Il est toujours intéressant de découvrir un livre estampillé succès mondial (plus de 10 millions d’exemplaires vendus à ce jour dont 500 000 rien qu’en France depuis sa sortie en avril 2004) longtemps après la vague qui l’a découvert... et submergé. Le Da Vinci Code ne fait pas défaut à la règle et sa sortie en poche chez Pocket à la veille de l’été permet à la fois de faire le point et de répondre à la question cruciale : faut-il ou non l’emporter sur la plage ?
L’intrique d’abord : de passage à Paris, Robert Langdon, professeur et spécialiste du symbolisme, est appelé au Louvre en pleine nuit. Le conservateur en chef du plus grand musée du monde, Jacques Saunière, vient d’être assassiné dans la Grande Galerie. À côté de son cadavre, la police a trouvé un message codé que Langdon et Sophie Neveu, une cryptographe de la police qui est aussi la petite-fille de Saunière, essaient de résoudre. Après maints rebondissements et jeux de piste, nos deux héros découvrent que Jacques Saunière était membre du Prieuré de Sion, société secrète dont Vinci fut un des grands maîtres (mais aussi Botticelli, Victor Hugo, Jean Cocteau) et qui protégerait (encore de nos jours) un secret millénaire, concernant le Saint Graal, l’ordre des Templiers et la vie de Jésus (on ne pourra pas dire que la coupe n’est pas pleine !)
L’enquête les conduit alors, traqués qu’ils sont par l’Opus Dei et la police, à travers la France hermétique, depuis l’église Saint-Sulpice et le Royaume-Uni, à la recherche d’une vérité cachée concernant le christianisme. Et la clef de l’intrigue reposera à chaque fois sur leur capacité à résoudre un certain nombre d’énigmes, d’anagrammes et de codes secrets en tout genre dont les étapes constituent une véritable Initiation...

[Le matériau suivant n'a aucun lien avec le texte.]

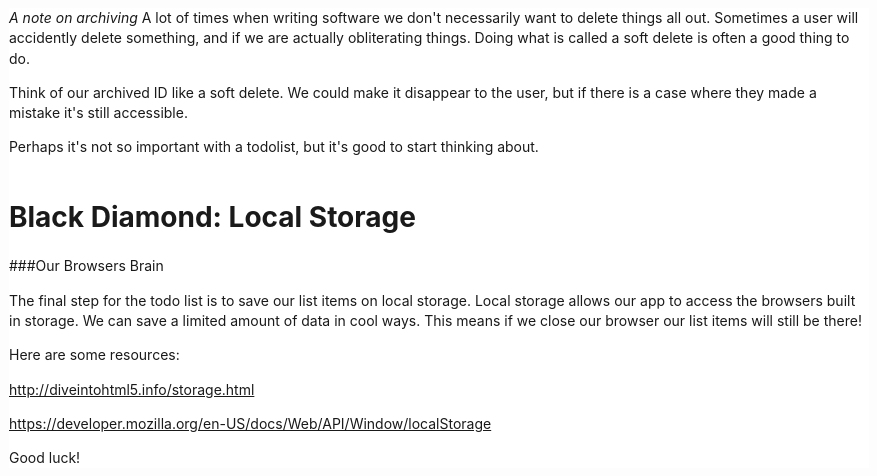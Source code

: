 



*A note on archiving*
A lot of times when writing software we don't necessarily want to delete things all out. Sometimes a user will accidently delete something, and if we are actually obliterating things. Doing what is called a soft delete is often a good thing to do.

Think of our archived ID like a soft delete. We could make it disappear to the user, but if there is a case where they made a mistake it's still accessible.

Perhaps it's not so important with a todolist, but it's good to start thinking about.


# Black Diamond: Local Storage
###Our Browsers Brain

The final step for the todo list is to save our list items on local storage. Local storage allows our app to access the browsers built in storage. We can save a limited amount of data in cool ways. This means if we close our browser our list items will still be there!

Here are some resources:

http://diveintohtml5.info/storage.html

https://developer.mozilla.org/en-US/docs/Web/API/Window/localStorage

Good luck!
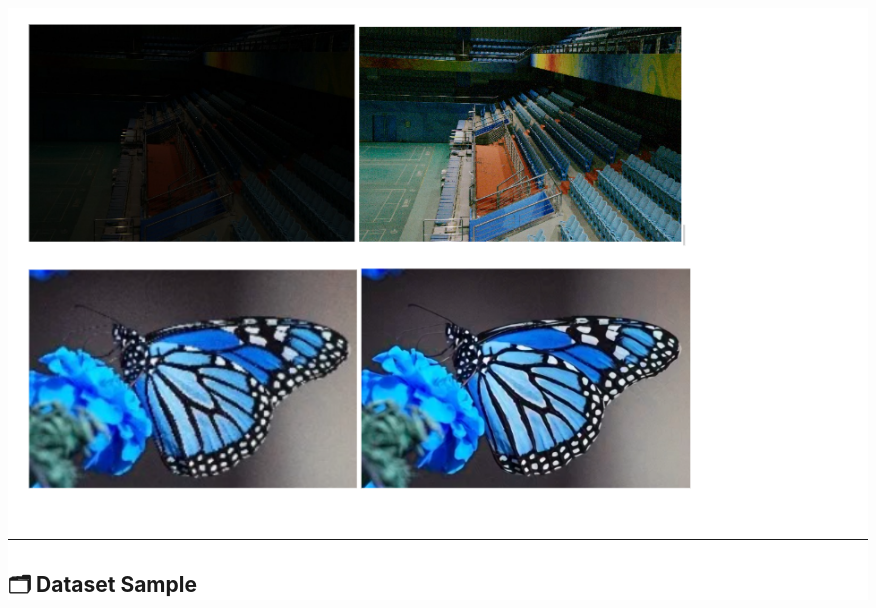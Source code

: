  <img src="static/model_insights/MIRNet_optimization.png" alt="MIRet Optimization Results" width="700"/>
</p>

---

## 🗂️ Dataset Sample

<p align="center">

Sur le papier l’intention paraît prometteuse pour qui aime le thriller à caractère énigmo-historique, et de ce point de vue on ne peut que reconnaître que l’ouvrage de Dan Brown remplit son office. Sur toile de fond du Louvre revisité sous l’angle du polar cryptique, le romancier propose un un rythme infernal (alternance de courts chapitres d’une petite dizaine de pages en moyenne) destiné à épouser la trame machiavélique de son propos. Même si certaines invraisemblances (un train pour Caen au départ de la gare Saint-Lazare, le Louvre n’est pas un palais de la Renaissance) se glissent de-ci de-là, et si Brown en fait parfois trop dans sa volonté de voir du Code ésotérique partout (que penser de Walt Disney dévoilant la symbolique du Graal dans La Petite Sirène ?), il n’en reste pas moins que ce polar érudit tient la route et donne envie d’aller au bout de la course contre la montre engagée par Robert Langdon et Sophie Neveu poursuivis par une théorie caricaturale de méchants : tueurs (dont un moine albinos), police, banquiers bizarres et sociétés secrètes.

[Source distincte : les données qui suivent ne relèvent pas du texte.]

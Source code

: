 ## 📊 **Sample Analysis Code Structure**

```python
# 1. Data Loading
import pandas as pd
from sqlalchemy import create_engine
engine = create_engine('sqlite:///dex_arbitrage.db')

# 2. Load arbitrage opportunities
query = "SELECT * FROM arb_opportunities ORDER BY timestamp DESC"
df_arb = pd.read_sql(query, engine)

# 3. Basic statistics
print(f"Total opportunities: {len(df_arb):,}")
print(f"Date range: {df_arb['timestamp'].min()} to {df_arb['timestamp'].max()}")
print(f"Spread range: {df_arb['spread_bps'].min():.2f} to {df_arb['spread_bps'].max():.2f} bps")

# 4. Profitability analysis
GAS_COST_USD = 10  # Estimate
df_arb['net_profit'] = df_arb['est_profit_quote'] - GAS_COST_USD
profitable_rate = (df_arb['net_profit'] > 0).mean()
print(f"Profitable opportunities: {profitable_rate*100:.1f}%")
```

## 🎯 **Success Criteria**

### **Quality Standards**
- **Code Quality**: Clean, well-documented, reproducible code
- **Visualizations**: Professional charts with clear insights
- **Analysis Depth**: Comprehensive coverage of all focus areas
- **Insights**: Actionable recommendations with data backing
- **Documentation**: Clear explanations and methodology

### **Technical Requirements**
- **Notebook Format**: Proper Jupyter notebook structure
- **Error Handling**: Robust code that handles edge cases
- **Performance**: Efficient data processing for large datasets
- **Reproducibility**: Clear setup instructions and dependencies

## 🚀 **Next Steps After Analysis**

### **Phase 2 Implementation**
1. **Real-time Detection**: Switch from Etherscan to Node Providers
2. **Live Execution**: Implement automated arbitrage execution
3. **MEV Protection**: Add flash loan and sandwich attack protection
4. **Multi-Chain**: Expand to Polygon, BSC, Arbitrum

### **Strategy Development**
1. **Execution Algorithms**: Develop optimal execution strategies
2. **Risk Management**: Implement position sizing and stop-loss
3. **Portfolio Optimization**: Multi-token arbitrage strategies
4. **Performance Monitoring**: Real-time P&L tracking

Le tour de force de Dan Brown consisterait alors à avoir su construire une trame romanesque sur des informations qui demeuraient jusqu’à présent l’apanage d’initiés ou de spécialistes, puisque mettant en lumière des faits cachés au grand public et ravivant des archétypes de l’imagerie populaire : les Templiers, le Graal... Ce que confirmerait la floppée éditoriale d’ouvrages analytiques ou explicatifs qui se sont engouffrés dans la brèche ouverte par le Da Vinci Code pour proposer leur lot de commentaires quant aux énigmes charriées par le roman et progressivement revélées par un stylo de lumière noire, un GPS, le code Fibonacci, les anagrammes des noms de tableaux, le Nombre d’or ou encore un cryptex à décoder. Autant d’énigmes que le lecteur cherche lui aussi à déchiffrer, ce qui confère une dimension "pédagogique" au roman.

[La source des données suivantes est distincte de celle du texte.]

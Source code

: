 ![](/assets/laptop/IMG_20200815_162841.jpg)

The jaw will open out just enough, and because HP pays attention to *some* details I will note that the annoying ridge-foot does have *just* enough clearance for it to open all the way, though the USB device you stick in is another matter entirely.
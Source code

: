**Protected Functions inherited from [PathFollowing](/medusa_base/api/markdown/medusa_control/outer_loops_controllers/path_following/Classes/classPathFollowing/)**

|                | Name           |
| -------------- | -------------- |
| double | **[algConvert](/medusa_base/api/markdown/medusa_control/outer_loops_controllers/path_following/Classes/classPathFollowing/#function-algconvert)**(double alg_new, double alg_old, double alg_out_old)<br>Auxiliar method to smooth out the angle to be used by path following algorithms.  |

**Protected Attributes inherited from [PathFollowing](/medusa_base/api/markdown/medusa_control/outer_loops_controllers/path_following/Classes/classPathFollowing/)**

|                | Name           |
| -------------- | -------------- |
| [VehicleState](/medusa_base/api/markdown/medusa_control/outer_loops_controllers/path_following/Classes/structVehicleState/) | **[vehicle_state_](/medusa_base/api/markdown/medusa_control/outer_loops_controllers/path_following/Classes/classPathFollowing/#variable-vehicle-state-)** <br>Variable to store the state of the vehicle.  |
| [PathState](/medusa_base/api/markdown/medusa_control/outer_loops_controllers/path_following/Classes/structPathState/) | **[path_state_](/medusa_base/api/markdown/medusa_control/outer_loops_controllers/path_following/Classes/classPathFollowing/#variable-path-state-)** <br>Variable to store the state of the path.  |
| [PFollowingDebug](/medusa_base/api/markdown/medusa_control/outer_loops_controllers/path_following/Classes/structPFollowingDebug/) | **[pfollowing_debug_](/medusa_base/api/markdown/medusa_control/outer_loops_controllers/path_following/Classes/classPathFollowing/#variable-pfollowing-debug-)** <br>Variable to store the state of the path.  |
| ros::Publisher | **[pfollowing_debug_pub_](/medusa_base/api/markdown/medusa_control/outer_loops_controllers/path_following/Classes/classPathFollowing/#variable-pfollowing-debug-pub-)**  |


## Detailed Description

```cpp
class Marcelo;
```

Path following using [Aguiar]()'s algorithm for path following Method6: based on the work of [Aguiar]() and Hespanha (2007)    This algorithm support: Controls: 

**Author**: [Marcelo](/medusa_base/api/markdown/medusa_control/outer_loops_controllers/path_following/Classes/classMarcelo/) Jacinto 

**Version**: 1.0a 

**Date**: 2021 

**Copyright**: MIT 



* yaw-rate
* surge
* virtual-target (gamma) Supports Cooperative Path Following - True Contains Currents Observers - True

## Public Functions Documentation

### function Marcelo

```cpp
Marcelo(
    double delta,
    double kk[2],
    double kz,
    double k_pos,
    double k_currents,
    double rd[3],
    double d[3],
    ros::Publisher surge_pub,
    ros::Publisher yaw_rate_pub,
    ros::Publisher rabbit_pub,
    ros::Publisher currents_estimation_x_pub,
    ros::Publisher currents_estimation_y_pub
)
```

Cela étant, Dan Brown n’a pas inventé le procédé - le Songe de Poliphile à la Renaissance convoquait des œuvres picturales (dessins, estampes, tableaux...) pour tracer une piste hermétique à déchiffer (voir La Règle de Quatre), Jules Verne s’appuyait sur ses gravures dans la collection Hetzel pour montrer par anamorphoses la Ménorah et le Temple, Maurice Leblanc, membre de nombreuses sociétés secrètes, a révélé dans ses Arsène Lupin où pulluent cryptogrammes et énigmes l’histoire secrète de la France hermétique - mais il a eu la bonne idée de l’illustrer dans un contexte particulièrement sensible (la rencontre entre l’art de Leonardo da Vinci, le mysère de la Joconde, la sulfureuse relation entre Jésus et Marie-Madeine et le mythe constructeur archétypal du "Féminin sacré") qui a fait (une bonne partie de) son succès.
Le reste reposant sur l’idée (assez lucrative d’un point de vue commercialo-éditorial) que les masses sont manipulées depuis la nuit des temps par des sectes obscures qui détiennent les grandes vérités sur le passé de l’humanité, dans l’orbe d’un complot mondial où chacun de nous serait impliqué.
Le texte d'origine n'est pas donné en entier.